* _Problem to solve_
Which lines run from the line with "Top XXE reports" through the line with "12. [[RCE] Unserialize" in the entries below? Print them exactly, both ends included, and nothing more.

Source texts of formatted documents

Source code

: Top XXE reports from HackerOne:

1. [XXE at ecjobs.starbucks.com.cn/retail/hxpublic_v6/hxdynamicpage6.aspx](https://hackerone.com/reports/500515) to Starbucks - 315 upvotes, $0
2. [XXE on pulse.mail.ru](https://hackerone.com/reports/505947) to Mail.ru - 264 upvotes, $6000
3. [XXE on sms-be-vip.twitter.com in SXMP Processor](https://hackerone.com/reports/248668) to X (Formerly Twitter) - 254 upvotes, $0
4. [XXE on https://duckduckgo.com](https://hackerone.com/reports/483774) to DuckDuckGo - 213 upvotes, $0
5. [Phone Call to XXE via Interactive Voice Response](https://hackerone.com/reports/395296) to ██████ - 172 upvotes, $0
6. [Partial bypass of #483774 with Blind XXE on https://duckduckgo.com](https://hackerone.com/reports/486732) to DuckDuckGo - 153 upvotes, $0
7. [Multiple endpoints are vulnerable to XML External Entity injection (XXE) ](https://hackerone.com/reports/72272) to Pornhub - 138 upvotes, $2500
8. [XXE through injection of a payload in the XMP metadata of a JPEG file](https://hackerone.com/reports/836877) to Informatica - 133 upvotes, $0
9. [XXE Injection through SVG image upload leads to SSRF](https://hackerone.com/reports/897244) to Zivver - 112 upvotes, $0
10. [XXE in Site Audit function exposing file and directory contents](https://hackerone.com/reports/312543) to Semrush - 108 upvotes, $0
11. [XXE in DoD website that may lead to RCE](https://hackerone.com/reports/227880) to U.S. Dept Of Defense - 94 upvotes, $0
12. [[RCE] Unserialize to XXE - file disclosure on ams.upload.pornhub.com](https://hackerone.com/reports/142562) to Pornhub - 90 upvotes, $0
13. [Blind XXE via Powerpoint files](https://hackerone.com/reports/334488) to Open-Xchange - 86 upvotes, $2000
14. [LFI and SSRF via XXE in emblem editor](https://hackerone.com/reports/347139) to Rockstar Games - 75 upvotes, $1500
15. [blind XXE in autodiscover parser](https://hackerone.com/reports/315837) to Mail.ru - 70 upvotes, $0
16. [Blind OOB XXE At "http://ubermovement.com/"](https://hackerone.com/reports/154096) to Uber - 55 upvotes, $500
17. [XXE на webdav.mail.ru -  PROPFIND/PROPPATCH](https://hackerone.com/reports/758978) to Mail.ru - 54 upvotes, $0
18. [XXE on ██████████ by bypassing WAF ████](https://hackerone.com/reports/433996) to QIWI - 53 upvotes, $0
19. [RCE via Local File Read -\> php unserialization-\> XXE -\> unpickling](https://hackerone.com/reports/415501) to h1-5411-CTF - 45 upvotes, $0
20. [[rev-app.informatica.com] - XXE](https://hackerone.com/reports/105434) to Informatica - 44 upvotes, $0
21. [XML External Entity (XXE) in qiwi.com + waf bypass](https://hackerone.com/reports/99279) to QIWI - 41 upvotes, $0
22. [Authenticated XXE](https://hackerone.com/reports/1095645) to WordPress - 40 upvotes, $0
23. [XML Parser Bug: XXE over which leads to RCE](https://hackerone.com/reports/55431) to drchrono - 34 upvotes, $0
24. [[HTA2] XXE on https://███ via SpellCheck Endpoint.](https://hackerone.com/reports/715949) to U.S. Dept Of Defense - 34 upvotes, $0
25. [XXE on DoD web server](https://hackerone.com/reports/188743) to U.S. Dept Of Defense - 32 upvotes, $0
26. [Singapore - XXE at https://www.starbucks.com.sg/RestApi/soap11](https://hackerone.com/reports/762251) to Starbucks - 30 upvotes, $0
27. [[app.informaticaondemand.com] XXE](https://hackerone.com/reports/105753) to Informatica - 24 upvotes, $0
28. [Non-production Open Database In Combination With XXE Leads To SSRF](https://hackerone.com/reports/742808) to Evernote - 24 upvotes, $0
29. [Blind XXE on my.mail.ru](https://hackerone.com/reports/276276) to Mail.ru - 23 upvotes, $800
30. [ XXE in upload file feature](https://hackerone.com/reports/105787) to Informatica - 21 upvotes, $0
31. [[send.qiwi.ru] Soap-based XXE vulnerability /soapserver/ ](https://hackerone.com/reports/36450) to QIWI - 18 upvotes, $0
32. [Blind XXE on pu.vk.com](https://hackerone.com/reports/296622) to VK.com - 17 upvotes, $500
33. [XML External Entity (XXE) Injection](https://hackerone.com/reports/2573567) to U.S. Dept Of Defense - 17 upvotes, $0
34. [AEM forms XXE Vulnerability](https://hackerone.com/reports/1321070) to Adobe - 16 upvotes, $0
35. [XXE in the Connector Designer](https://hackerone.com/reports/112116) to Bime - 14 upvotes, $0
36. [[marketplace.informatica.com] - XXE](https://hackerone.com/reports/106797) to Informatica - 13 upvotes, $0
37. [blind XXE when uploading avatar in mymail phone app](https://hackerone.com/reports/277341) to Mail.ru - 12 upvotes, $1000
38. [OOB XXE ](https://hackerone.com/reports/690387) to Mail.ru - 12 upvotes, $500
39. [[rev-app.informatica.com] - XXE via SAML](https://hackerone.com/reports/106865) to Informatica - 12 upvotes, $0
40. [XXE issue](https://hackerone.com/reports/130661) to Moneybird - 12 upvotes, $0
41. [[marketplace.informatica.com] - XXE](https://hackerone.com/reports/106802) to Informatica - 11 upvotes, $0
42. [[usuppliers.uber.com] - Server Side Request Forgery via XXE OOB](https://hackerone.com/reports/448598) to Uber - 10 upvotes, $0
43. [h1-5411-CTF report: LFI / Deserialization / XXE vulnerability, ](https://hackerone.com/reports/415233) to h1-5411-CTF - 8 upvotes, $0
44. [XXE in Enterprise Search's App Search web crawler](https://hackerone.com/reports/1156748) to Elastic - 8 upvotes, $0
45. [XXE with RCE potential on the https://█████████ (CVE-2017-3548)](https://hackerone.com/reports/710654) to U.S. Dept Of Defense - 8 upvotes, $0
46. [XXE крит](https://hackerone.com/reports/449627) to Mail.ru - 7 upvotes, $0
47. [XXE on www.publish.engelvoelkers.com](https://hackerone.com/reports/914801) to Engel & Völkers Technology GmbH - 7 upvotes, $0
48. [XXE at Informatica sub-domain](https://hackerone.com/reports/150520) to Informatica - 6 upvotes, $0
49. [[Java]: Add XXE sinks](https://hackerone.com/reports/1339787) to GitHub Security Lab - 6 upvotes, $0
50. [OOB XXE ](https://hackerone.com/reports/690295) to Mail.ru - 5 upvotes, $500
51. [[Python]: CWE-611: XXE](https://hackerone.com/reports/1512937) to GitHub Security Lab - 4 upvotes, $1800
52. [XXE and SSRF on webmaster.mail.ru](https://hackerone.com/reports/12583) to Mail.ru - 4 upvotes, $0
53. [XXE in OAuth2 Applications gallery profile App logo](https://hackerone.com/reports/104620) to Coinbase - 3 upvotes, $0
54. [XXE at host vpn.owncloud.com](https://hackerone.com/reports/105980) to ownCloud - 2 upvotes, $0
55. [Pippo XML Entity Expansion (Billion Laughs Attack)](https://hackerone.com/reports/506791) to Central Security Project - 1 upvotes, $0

* _Result of this task_
: Top XXE reports from HackerOne:

1. [XXE at ecjobs.starbucks.com.cn/retail/hxpublic_v6/hxdynamicpage6.aspx](https://hackerone.com/reports/500515) to Starbucks - 315 upvotes, $0
2. [XXE on pulse.mail.ru](https://hackerone.com/reports/505947) to Mail.ru - 264 upvotes, $6000
3. [XXE on sms-be-vip.twitter.com in SXMP Processor](https://hackerone.com/reports/248668) to X (Formerly Twitter) - 254 upvotes, $0
4. [XXE on https://duckduckgo.com](https://hackerone.com/reports/483774) to DuckDuckGo - 213 upvotes, $0
5. [Phone Call to XXE via Interactive Voice Response](https://hackerone.com/reports/395296) to ██████ - 172 upvotes, $0
6. [Partial bypass of #483774 with Blind XXE on https://duckduckgo.com](https://hackerone.com/reports/486732) to DuckDuckGo - 153 upvotes, $0
7. [Multiple endpoints are vulnerable to XML External Entity injection (XXE) ](https://hackerone.com/reports/72272) to Pornhub - 138 upvotes, $2500
8. [XXE through injection of a payload in the XMP metadata of a JPEG file](https://hackerone.com/reports/836877) to Informatica - 133 upvotes, $0
9. [XXE Injection through SVG image upload leads to SSRF](https://hackerone.com/reports/897244) to Zivver - 112 upvotes, $0
10. [XXE in Site Audit function exposing file and directory contents](https://hackerone.com/reports/312543) to Semrush - 108 upvotes, $0
11. [XXE in DoD website that may lead to RCE](https://hackerone.com/reports/227880) to U.S. Dept Of Defense - 94 upvotes, $0
12. [[RCE] Unserialize to XXE - file disclosure on ams.upload.pornhub.com](https://hackerone.com/reports/142562) to Pornhub - 90 upvotes, $0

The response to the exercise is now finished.